Интенсивное и ускоренное развитие междисциплинарных связей истории, в особенности с такими науками, как социология, экономика, психология, лингвистика многими представителями укорененных в традиции школ воспринималось с опасением и вызывало активное противостояние. Но существовали и заметные расхождения в понимании способов междисциплинарного взаимодействия самими его сторонниками. Можно условно выделить два пути применения инструментария общественных наук для анализа явлений прошлого. Первый заключался в переосмыслении исторического материала, собранного и описанного на языке традиционной историографии, в понятиях и концепциях социальных наук. Второй -- в применении заимствованного инструментария, главным образом социологического (не зря эту междисциплинарную ситуацию связывают в "социологическим поворотом" в историографии, уже при сборе эмпирического материала, его обработке и интерпретации; другими словами, речь шла о социологическом исследовании исторического объекта изучения.

"Новая историческая наука" -- это уже в полном смысле слова история интердисциплинарная. Но ведь можно сказать, что историческая наука и возникла на "междисциплинарной основе", поскольку опиралась на достижения ряда специальных дисциплин, известных под названием вспомогательных. В чем же состояла новизна этой междисциплинарной ситуации? Понятие "междисциплинарность" в исторической науке, как оно сформировалось в 1960 -- 70-е гг., отличалось тем, что в центре внимания оказались не только методики, но и объекты научных интересов других дисциплин. Ставя своей целью осмысление места человека в истории, "новая историческая наука" вторглась в самые разные области социально-исторического бытия человека. Широкое использование методов социологии, социальной и структурной лингвистики, индивидуальной и социальной психологии, антропологии, географии, демографии и других наук в конечном счете привело к переменам революционного масштаба в предметной области истории, включившей такие направления как историческая демография, историческая география, историческая экология, этноистория, историческая антропология, историческая психология, историческая социология и др. "Тотальная" история перенесла на территорию исторической дисциплины исторические разделы всех наук, имеющих своим объектом общество и человека (в частности, антропологии, демографии, психологии и т.д.), и естественную его среду (историческая география, историческая климатология и т.д.).

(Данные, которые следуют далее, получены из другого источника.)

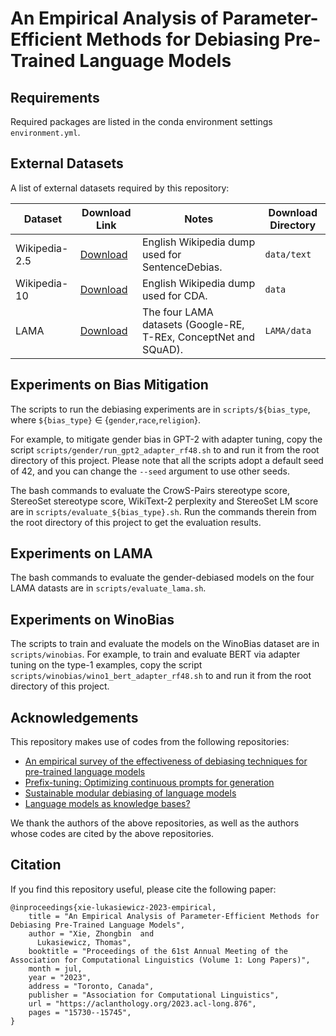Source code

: # An Empirical Analysis of Parameter-Efficient Methods for Debiasing Pre-Trained Language Models

## Requirements

Required packages are listed in the conda environment settings `environment.yml`.

## External Datasets

A list of external datasets required by this repository:

Dataset | Download Link | Notes | Download Directory
--------|---------------|-------|-------------------
Wikipedia-2.5 | [Download](https://drive.google.com/file/d/1JSlm8MYDbNjpMPnKbb91T-xZnlWAZmZl/view?usp=sharing) | English Wikipedia dump <br>used for SentenceDebias. | `data/text`
Wikipedia-10 | [Download](https://drive.google.com/file/d/1boQTn44RnHdxWeUKQAlRgQ7xrlQ_Glwo/view?usp=sharing) | English Wikipedia dump <br>used for CDA. | `data`
LAMA | [Download](https://dl.fbaipublicfiles.com/LAMA/data.zip) | The four LAMA datasets (Google-RE, T-REx, ConceptNet and SQuAD). | `LAMA/data`

## Experiments on Bias Mitigation
The scripts to run the debiasing experiments are in `scripts/${bias_type`, where `${bias_type}` $\in$ {`gender`,`race`,`religion`}.

For example, to mitigate gender bias in GPT-2 with adapter tuning, copy the script `scripts/gender/run_gpt2_adapter_rf48.sh` to and run it from the root directory of this project. Please note that all the scripts adopt a default seed of 42, and you can change the `--seed` argument to use other seeds.

The bash commands to evaluate the CrowS-Pairs stereotype score, StereoSet stereotype score, WikiText-2 perplexity and StereoSet LM score are in `scripts/evaluate_${bias_type}.sh`. Run the commands therein from the root directory of this project to get the evaluation results.

<!--A copy of all the evaluation results from five random seeds (0, 10, 42, 123, 12345) are stored in the dict `results_data` in `permutation_test/data.py`. Run the following command to compute the p-value of the corresponding permutation test:
```bash
cd permutation_test
python stat.py --key_strings ${KEY_STRINGS}
```
where `${KEY_STRINGS}` incdicates which pair of values you are going to compare. E.g., `gender-bert-ss-adapter-prefix` means the pair of StereoSet stereotype scores of adapter tuning and prefix tuning on gender-debiased BERT. All the `${KEY_STRINGS}`s used in our paper are listed in the dict `predefined_alternatives` in  `permutation_test/data.py`, which also specifies the relationship of the pair of values in the null hypothesis.-->

## Experiments on LAMA

The bash commands to evaluate the gender-debiased models on the four LAMA datasts are in `scripts/evaluate_lama.sh`.

## Experiments on WinoBias

The scripts to train and evaluate the models on the WinoBias dataset are in `scripts/winobias`. For example, to train and evaluate BERT via adapter tuning on the type-1 examples, copy the script `scripts/winobias/wino1_bert_adapter_rf48.sh` to and run it from the root directory of this project.

## Acknowledgements
This repository makes use of codes from the following repositories:

* [An empirical survey of the effectiveness of debiasing techniques for pre-trained language models](https://github.com/McGill-NLP/bias-bench)
* [Prefix-tuning: Optimizing continuous prompts for generation](https://github.com/XiangLi1999/PrefixTuning)
* [Sustainable modular debiasing of language models](https://aclanthology.org/attachments/2021.findings-emnlp.411.Software.zip)
* [Language models as knowledge bases?](https://github.com/facebookresearch/LAMA)

We thank the authors of the above repositories, as well as the authors whose codes are cited by the above repositories.

## Citation
If you find this repository useful, please cite the following paper:
```
@inproceedings{xie-lukasiewicz-2023-empirical,
    title = "An Empirical Analysis of Parameter-Efficient Methods for Debiasing Pre-Trained Language Models",
    author = "Xie, Zhongbin  and
      Lukasiewicz, Thomas",
    booktitle = "Proceedings of the 61st Annual Meeting of the Association for Computational Linguistics (Volume 1: Long Papers)",
    month = jul,
    year = "2023",
    address = "Toronto, Canada",
    publisher = "Association for Computational Linguistics",
    url = "https://aclanthology.org/2023.acl-long.876",
    pages = "15730--15745",
}
```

Уже довольно скоро проявились новые серьезные трудности, связанные с тем, что увлечение междисциплинарными методами не сопровождалось глубокой проработкой эпистемологических проблем. Историки редко задумывались о том, в какой степени применяемые ими междисциплинарные подходы и технические приемы влияют на конечный результат исследования. Иначе говоря, насколько те или иные методы адекватны познавательной специфике истории как науки? Главная проблема состоит в том, что предмет как бы принадлежит истории, а методика его изучения определяется предметами тех дисциплин, методы которых заимствуются, но ведь предмет их изучения обычно рассматривается в одном временном измерении -- текущего настоящего. Обнаружить источники движения и изменения внутри предмета с помощью структурно-ориентированных подходов было невозможно.

Парадокс заключался в том, что вместо решения центральной познавательной проблемы интердисциплинарной истории -- нового исторического синтеза, ситуация, сложившаяся к концу 1970-х гг., свидетельствовала о нарастающей фрагментации исторической науки: в результате интенсивных междисциплинарных взаимодействий резкое расширение предмета истории, круга источников и методов исследования вызвало появление множества новых субдисциплин и значительное усложнение структуры исторической науки. Американский историк Теодор Рабб в своем прогнозе развития на 1980-е годы высказывал опасение, что история может постепенно разбиться на отдельные субдисциплины, соответствующие различным аспектам изучения человеческого мира точно так же, как это произошло с расщеплением физического мира в науках о природе. Стала очевидной несостоятельность такого междисциплинарного подхода, который был призван раскрыть свои возможности непосредственно на эмпирическом материале. Вместе с тем новый этап междисциплинарного сотрудничества был отмечен сменой исследовательской стратегии социальной истории с макроаналитической на микроаналитическую перспективу, с изучения крупных социальных процессов прошлого на анализ межиндивидных отношений в малых группах, представлений и верований, повседневного жизненного опыта прошлых поколений.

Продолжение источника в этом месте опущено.